● PROBLEM DESCRIPTION
Could you write the entries out again, exactly as they are?

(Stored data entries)
┄┄┄┄┄┄

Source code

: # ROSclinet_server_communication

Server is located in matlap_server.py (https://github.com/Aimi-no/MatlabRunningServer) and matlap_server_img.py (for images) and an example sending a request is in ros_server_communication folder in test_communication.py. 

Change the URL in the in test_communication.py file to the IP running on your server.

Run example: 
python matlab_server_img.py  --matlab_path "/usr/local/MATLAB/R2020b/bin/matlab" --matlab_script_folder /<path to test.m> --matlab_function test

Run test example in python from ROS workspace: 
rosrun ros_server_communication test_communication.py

┄┄┄┄┄┄

● WRITTEN RESPONSE
Source code

: # ROSclinet_server_communication

Server is located in matlap_server.py (https://github.com/Aimi-no/MatlabRunningServer) and matlap_server_img.py (for images) and an example sending a request is in ros_server_communication folder in test_communication.py. 

Change the URL in the in test_communication.py file to the IP running on your server.

Run example: 
python matlab_server_img.py  --matlab_path "/usr/local/MATLAB/R2020b/bin/matlab" --matlab_script_folder /<path to test.m> --matlab_function test

Run test example in python from ROS workspace: 
rosrun ros_server_communication test_communication.py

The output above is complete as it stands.